Exercise inputs Start Marker

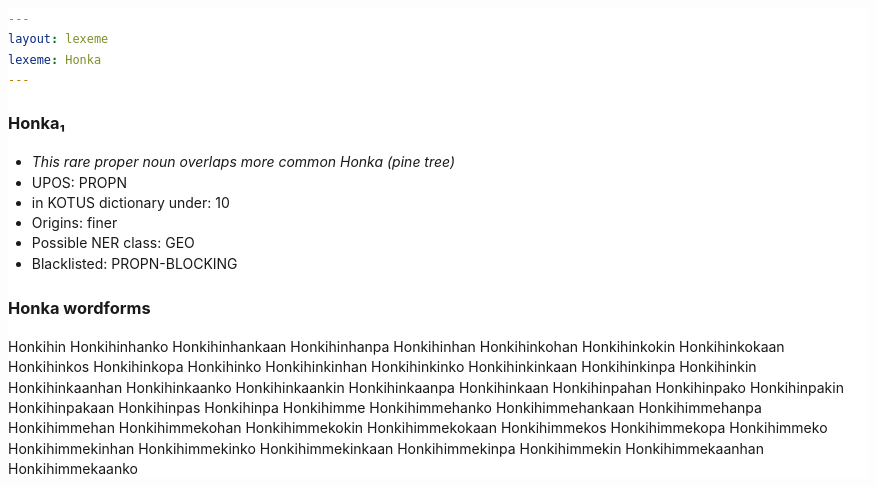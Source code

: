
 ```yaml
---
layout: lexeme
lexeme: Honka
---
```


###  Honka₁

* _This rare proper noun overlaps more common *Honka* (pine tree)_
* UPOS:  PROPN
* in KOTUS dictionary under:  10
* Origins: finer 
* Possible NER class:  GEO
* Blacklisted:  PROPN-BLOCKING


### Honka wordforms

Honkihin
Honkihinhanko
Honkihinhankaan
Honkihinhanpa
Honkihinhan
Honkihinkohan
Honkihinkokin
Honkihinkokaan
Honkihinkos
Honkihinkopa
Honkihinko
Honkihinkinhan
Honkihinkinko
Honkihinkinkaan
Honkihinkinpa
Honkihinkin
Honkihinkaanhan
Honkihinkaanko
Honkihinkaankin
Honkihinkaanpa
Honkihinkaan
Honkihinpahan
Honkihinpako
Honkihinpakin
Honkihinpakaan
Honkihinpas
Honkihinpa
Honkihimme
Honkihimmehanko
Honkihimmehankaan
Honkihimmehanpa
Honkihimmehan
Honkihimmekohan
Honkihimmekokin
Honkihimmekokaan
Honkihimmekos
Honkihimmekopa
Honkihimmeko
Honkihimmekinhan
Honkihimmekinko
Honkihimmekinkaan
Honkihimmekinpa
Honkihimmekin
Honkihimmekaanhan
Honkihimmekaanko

Exercise inputs End Marker

▶ Aim of the task: Above are the records. Copy every line in them holding "PROPN".

▶ Answer for this exercise:
* UPOS:  PROPN
* Blacklisted:  PROPN-BLOCKING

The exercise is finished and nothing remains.